I’m thrilled that adults suffering from gender dysphoria can access the combination of psychotherapies, hormone treatments, and surgeries they need to function. I favor all low-cost accommodations to ease their lives. I oppose proposals that endanger women or children, or that otherwise force major societal changes.
I believe that the people running private businesses should be free to incorporate prayer, meditation, group hugs, or encounter sessions into the workday.
I believe that parents should discuss sexuality with their children—including, if they wish, sexual behavior long considered deviant. I oppose sexualizing children in schools—public or private—or through popular culture.
I favor questioning authority, no matter who that authority might be. I believe in teaching theories and beliefs as theories and beliefs. I’m fine with almost any lesson that opens “some people believe that…” I oppose presenting beliefs—even my own beliefs—as truth.

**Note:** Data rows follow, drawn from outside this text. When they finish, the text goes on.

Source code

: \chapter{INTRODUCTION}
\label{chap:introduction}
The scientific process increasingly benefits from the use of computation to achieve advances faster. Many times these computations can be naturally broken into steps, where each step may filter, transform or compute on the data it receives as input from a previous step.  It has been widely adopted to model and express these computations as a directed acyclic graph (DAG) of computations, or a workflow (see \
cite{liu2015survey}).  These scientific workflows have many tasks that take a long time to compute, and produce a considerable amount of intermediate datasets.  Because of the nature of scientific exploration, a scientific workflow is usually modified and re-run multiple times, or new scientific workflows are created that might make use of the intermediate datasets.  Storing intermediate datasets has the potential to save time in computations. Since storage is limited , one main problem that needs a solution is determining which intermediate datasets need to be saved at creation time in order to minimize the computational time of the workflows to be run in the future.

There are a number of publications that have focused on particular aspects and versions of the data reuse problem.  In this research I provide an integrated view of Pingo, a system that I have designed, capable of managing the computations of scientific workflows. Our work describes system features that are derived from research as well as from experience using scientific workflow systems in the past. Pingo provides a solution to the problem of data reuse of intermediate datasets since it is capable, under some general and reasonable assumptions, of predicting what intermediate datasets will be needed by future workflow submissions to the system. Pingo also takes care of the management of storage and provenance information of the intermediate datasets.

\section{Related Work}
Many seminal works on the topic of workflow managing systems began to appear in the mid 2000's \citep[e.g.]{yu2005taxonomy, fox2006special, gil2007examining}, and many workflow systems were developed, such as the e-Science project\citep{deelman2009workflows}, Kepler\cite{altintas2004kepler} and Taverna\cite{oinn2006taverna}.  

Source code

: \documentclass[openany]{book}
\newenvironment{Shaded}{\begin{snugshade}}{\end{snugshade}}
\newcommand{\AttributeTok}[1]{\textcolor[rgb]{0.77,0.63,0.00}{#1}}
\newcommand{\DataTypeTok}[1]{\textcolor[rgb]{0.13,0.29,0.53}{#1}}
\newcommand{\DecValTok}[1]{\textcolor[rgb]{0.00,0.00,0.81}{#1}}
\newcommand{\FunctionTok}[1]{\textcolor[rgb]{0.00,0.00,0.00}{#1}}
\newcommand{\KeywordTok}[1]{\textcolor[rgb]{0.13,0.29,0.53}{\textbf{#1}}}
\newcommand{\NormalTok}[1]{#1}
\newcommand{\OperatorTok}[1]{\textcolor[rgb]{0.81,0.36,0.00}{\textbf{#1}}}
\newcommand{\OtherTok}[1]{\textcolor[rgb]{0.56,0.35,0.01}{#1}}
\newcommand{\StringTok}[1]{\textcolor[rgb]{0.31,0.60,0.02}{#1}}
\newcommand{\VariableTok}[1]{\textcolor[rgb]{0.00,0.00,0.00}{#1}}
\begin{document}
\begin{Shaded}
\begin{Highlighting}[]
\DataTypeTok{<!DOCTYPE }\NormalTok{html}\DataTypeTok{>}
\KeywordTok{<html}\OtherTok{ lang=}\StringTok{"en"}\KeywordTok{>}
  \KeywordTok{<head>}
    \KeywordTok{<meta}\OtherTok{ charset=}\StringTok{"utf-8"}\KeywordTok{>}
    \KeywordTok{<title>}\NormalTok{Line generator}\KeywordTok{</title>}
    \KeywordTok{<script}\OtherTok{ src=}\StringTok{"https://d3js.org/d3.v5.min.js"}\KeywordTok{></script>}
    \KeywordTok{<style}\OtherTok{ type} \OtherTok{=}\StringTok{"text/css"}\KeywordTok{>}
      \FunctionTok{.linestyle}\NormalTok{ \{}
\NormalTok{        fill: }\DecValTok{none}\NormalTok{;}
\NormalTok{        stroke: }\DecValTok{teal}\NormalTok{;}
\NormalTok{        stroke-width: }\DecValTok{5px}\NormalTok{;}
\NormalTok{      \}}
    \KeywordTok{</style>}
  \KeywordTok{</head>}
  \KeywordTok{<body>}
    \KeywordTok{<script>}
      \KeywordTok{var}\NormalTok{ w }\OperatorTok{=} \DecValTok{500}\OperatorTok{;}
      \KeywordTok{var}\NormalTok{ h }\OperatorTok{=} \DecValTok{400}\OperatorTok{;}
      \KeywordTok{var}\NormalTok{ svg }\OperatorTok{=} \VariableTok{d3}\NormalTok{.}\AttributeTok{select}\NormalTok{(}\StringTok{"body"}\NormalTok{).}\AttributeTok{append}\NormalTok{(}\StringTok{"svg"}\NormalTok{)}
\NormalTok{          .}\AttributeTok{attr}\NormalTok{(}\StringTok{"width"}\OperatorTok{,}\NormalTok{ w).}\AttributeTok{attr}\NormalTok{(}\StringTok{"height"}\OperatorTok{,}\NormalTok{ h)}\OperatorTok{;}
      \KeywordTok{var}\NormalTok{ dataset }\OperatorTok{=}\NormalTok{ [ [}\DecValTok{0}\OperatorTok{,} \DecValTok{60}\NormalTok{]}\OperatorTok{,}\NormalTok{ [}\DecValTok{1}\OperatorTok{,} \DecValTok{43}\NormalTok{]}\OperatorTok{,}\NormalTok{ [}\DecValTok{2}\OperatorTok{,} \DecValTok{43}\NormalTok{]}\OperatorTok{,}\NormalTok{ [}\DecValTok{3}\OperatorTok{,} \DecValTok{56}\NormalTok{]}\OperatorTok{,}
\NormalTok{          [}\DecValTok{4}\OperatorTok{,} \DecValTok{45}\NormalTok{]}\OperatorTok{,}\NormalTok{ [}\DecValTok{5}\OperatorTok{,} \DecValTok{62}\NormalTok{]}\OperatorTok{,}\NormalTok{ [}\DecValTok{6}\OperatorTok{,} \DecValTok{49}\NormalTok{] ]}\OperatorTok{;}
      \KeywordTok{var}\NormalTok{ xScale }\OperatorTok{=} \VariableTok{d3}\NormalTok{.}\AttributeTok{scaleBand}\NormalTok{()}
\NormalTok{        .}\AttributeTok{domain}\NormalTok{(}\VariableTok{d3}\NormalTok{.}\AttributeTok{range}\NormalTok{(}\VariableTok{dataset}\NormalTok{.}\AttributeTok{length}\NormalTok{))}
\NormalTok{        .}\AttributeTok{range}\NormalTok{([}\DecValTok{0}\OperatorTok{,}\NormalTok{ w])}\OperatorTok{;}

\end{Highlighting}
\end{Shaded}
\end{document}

For me, none of the above represent tolerance or compromise. They describe the world and the country in which I most want to live. Let a million flowers bloom. Let them compete. It works in economics. Why not in lifestyle choices?
I’ve never deluded myself into thinking that most people share that vision. To the contrary, I’ve always assumed that those who share such views constitute a small minority. Hard experience has taught that most people— left, right, traditional, progressive, enlightened, religious, scientific, or otherwise—would impose moral judgements on others if they thought they could do so successfully.
Nevertheless, through most of America’s history, my live-and-let-live faction has remained strong because we’re almost everyone’s second choice. Nearly everyone who recognizes that any area in which you might impose your will on others today could someday play to your disadvantage discovers the procedural benefits of free choice. Live-and-let-live may weaken your hand where it’s strongest, but it also protects you where you’re weakest—making it an ideal procedural compromise.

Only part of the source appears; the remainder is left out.